A partir de la connaissance de trois éléments : l’altitude d’une montagne (la perpendiculaire de son sommet jusqu’au niveau de la mer), l’altitude d’un point d’observation depuis lequel on regarde l’horizon en passant par le sommet de ladite montagne et la distance entre ce point d’observation et le sommet de la montagne, Gethaldi établit qu’il est géométriquement possible de déterminer le rayon terrestre.

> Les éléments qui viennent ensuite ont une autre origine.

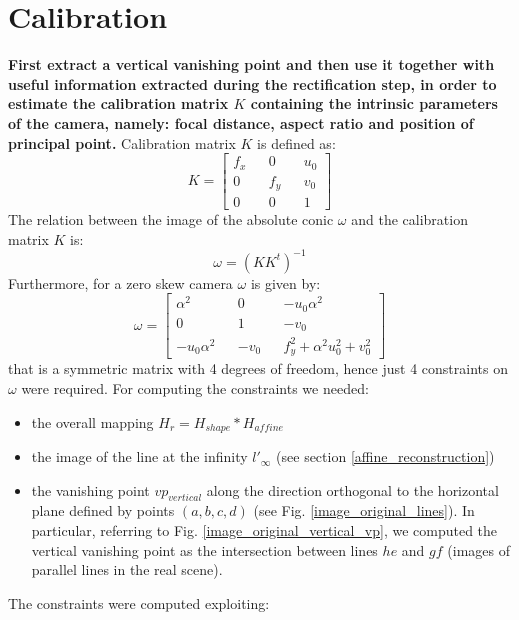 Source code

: \documentclass[11pt, oneside]{article}
\begin{document}
\section{Calibration}
\textbf{First extract a vertical vanishing point and then use it together with useful information extracted during the rectification step, in order to estimate the calibration matrix $K$ containing the intrinsic parameters of the camera, namely: focal distance, aspect ratio and position of principal point.} \hfill \break
Calibration matrix $K$ is defined as:
\begin{equation} \label{keq}
	K =
	\begin{bmatrix}
		f_x  && 0 && u_0 \\ 0 && f_y && v_0 \\ 0 && 0 && 1
	\end{bmatrix}
\end{equation}
The relation between the image of the absolute conic $\omega$ and the calibration matrix $K$ is:
\begin{equation}
	\label{eqn:omega_K}
	\omega = (KK^t)^{-1}
\end{equation}
Furthermore, for a zero skew camera $\omega$ is given by:
\begin{equation}
	\label{eqn:omega}
	\omega = 
	\begin{bmatrix}
		\alpha^2 && 0 && -u_0 \alpha^2 \\ 0 && 1 && -v_0 \\  -u_0 \alpha^2 && -v_0 && f_y^2 +\alpha^2 u_0^2 + v_0^2
	\end{bmatrix}
\end{equation}
that is a symmetric matrix with 4 degrees of freedom, hence just 4 constraints on $\omega$ were required. For computing the constraints we needed:
\begin{itemize}
	\item the overall mapping $ H_{r} = H_{shape} * H_{affine} $
	\item the image of the line at the infinity $l'_\infty$ (see section \ref{affine_reconstruction})
	\item the vanishing point $vp_{vertical}$ along the direction orthogonal to the horizontal plane defined by points $(a, b, c, d)$ (see Fig. \ref{image_original_lines}). In particular, referring to Fig. \ref{image_original_vertical_vp}, we computed the vertical vanishing point as the intersection between lines $he$ and $gf$ (images of parallel lines in the real scene). 
\end{itemize}
The constraints were computed exploiting:
\end{document}
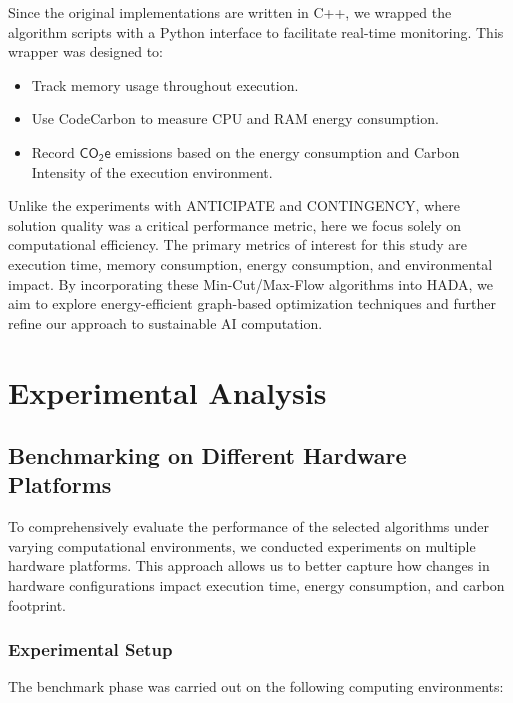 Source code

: \documentclass[a4paper,singleside,12pt]{report} %
\begin{document}
Since the original implementations are written in C++, we wrapped the algorithm scripts with a Python interface to facilitate 
real-time monitoring. This wrapper was designed to:
\begin{itemize}
    \item Track memory usage throughout execution.
    \item Use CodeCarbon to measure CPU and RAM energy consumption.
    \item Record $\mathsf{CO_2e}$ emissions based on the energy consumption and Carbon Intensity of the execution environment.
\end{itemize}

Unlike the experiments with ANTICIPATE and CONTINGENCY, where solution quality was a critical performance metric, here we focus 
solely on computational efficiency. The primary metrics of interest for this study are execution time, memory consumption, energy 
consumption, and environmental impact. By incorporating these Min-Cut/Max-Flow algorithms into HADA, we aim to explore 
energy-efficient graph-based optimization techniques and further refine our approach to sustainable AI computation.

\chapter{Experimental Analysis}

\section{Benchmarking on Different Hardware Platforms}

To comprehensively evaluate the performance of the selected algorithms under varying computational environments, we conducted experiments on multiple hardware platforms. This approach allows 
us to better capture how changes in hardware configurations impact execution time, energy consumption, and carbon footprint.

\subsection{Experimental Setup}

The benchmark phase was carried out on the following computing environments:
\end{document}
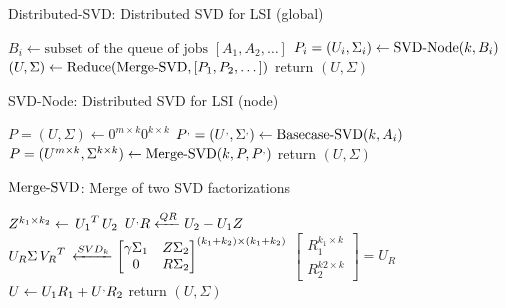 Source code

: \begin{frame}[plain]
\begin{algorithm}[H] 
  \caption{Distributed-SVD: Distributed SVD for LSI (global)}
%
  \DontPrintSemicolon
%
%
%
    {
      $B_i \gets \text{subset of the queue of jobs } [A_1,A_2,\dots]$ \;
%
      $P_i = (U_i,\Sigma_i) \gets \operatorname{SVD-Node}(k,B_i)$ \;
    }
    $(U,\Sigma) \gets \operatorname{Reduce}(\operatorname{Merge-SVD},[P_1,P_2,\dots])$ \;
%
    return $(U, \Sigma)$ \;
\end{algorithm}
\end{frame}
\begin{frame}[plain]
\begin{algorithm}[H]
  \caption{SVD-Node: Distributed SVD for LSI (node)}
%
  \DontPrintSemicolon
%
%
%
  $P = (U,\Sigma) \gets 0^{m \times k} 0^{k \times k}$ \;
%
  {
    $\prim{P} = (\prim{U},\prim{\Sigma}) \gets \func{Basecase-SVD}(k,A_i)$ \;
%
    $P = (U^{m \times k},\Sigma^{k \times k}) \gets \func{Merge-SVD}(k, P, \prim{P})$ \;
  }
%
  return $(U,\Sigma)$ \;
\end{algorithm}
\end{frame}
\begin{frame}[plain]
\begin{algorithm}[H]
  \label{alg:merge-svd}
  \caption{$\operatorname{Merge-SVD}$: Merge of two SVD factorizations}
%
  \DontPrintSemicolon
%
%
%
  $Z^{k_1 \times k_2} \gets \,{U_1}^{T}\,U_2$ \;
%
  $\prim{U} R \xleftarrow{QR} U_2 - U_1 Z$ \;
%
  $U_R \Sigma\,{V_R}^{T}\, \xleftarrow{SVD_k}
    \begin{bmatrix}
      \gamma\Sigma_1 & Z \Sigma_2 \\
      0 & R\Sigma_2
    \end{bmatrix}^{(k_1 + k_2) \times (k_1 + k_2)}$ \;
%
  $\begin{bmatrix}
      R_1^{k_1 \times k} \\
      R_2^{k2 \times k}
    \end{bmatrix} = U_R$ \;
%
  $U \gets U_1R_1 + \prim{U}R_2$ \;
%
  return $(U,\Sigma)$ \;
\end{algorithm}
\end{frame}
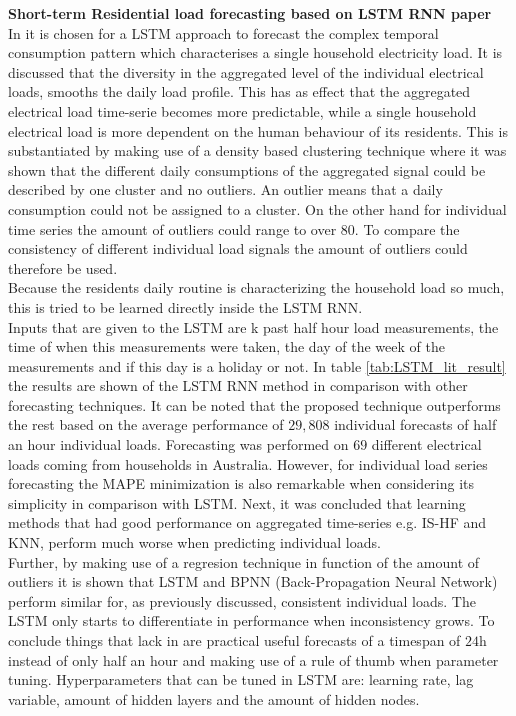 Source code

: \textbf{Short-term Residential load forecasting based on LSTM RNN paper}\\
In \cite{Kong2019} it is chosen for a LSTM approach to forecast the complex temporal consumption pattern which characterises a single household electricity load. It is discussed that the diversity in the aggregated level of the individual electrical loads, smooths the daily load profile. This has as effect that the aggregated electrical load time-serie becomes more predictable, while a single household electrical load is more dependent on the human behaviour of its residents. This is substantiated by making use of a density based clustering technique where it was shown that the different daily consumptions of the aggregated signal could be described by one cluster and no outliers. An outlier means that a daily consumption could not be assigned to a cluster. On the other hand for individual time series the amount of outliers could range to over $ 80 $. To compare the consistency of different individual load signals the amount of outliers could therefore be used.\\
Because the residents daily routine is characterizing the household load so much, this is tried to be learned directly inside the LSTM RNN.\\
Inputs that are given to the LSTM are k past half hour load measurements, the time of when this measurements were taken, the day of the week of the measurements and if this day is a holiday or not. In table \ref{tab:LSTM_lit_result} the results are shown of the LSTM RNN method in comparison with other forecasting techniques. It can be noted that the proposed technique outperforms the rest based on the average performance of $ 29,808 $ individual forecasts of half an hour individual loads. Forecasting was performed on $ 69 $ different electrical loads coming from households in Australia.  However, for individual load series forecasting the MAPE minimization is also remarkable when considering its simplicity in comparison with LSTM. Next, it was concluded that learning methods that had good performance on aggregated time-series e.g. IS-HF and KNN, perform much worse when predicting individual loads. \\
Further, by making use of a regresion technique in function of the amount of outliers it is shown that LSTM and BPNN (Back-Propagation Neural Network) perform similar for, as previously discussed, consistent individual loads. The LSTM only starts to differentiate in performance when inconsistency grows. To conclude things that lack in \cite{Kong2019} are practical useful forecasts of a timespan of $ 24 $h instead of only half an hour and making use of a rule of thumb when parameter tuning. Hyperparameters that can be tuned in LSTM are: learning rate, lag variable, amount of hidden layers and the amount of hidden nodes.

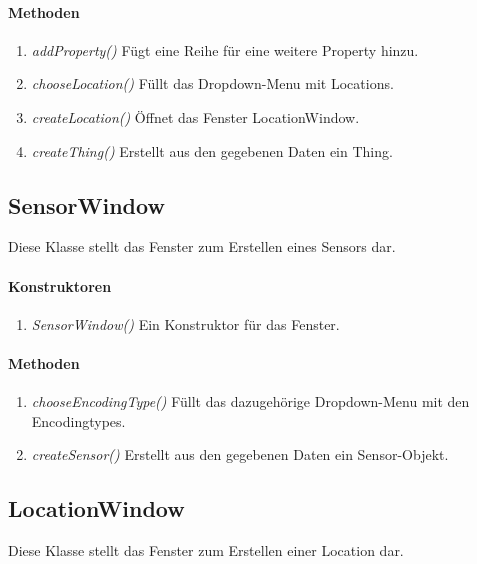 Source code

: \paragraph{Methoden}

\begin{enumerate}[+]
	\item \textit{addProperty()} Fügt eine Reihe für eine weitere Property hinzu.
	\item \textit{chooseLocation()} Füllt das Dropdown-Menu mit Locations. 
	\item \textit{createLocation()} Öffnet das Fenster LocationWindow.
	\item \textit{createThing()} Erstellt aus den gegebenen Daten ein Thing.
\end{enumerate}



\subsection{SensorWindow}
Diese Klasse stellt das Fenster zum Erstellen eines Sensors dar.

\paragraph{Konstruktoren}
\begin{enumerate}[+]
	\item \textit{SensorWindow()} Ein Konstruktor für das Fenster.
\end{enumerate}

\paragraph{Methoden}

\begin{enumerate}[+]
	\item \textit{chooseEncodingType()} Füllt das dazugehörige Dropdown-Menu mit den Encodingtypes.
	\item \textit{createSensor()} Erstellt aus den gegebenen Daten ein Sensor-Objekt.
		
\end{enumerate}



\subsection{LocationWindow}
Diese Klasse stellt das Fenster zum Erstellen einer Location dar.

Les deux méthodes peuvent se résumer avec ce petit schéma :

Petites Histoires des Sciences
Soient :
- A, la position du premier expérimentateur avec une source de lumière ;
- B, la position du second expérimentateur à la surface de l’eau,
- C, la position relevée du faisceau lumineux,
- a, la distance entre A et B, soit l’arc du cercle AB,
- d, la distance parcourue par la lumière,
- h, l’altitude relevée du faisceau lumineux,
- R, le rayon terrestre.
Dans le triangle ABC, rectangle en B, le théorème de Pythagore s’écrit :
d² = a² + h²
Dans le triangle ACO, rectangle en A, le théorème de Pythagore s’écrit :
R² + d² = (R+h)²
En combinant les deux relations et en simplifiant par R², il vient :
a² + h² = 2Rh + h²
Soit :
R = a² / 2h
La mesure précise des distances a et h permet ainsi d’accéder au rayon terrestre.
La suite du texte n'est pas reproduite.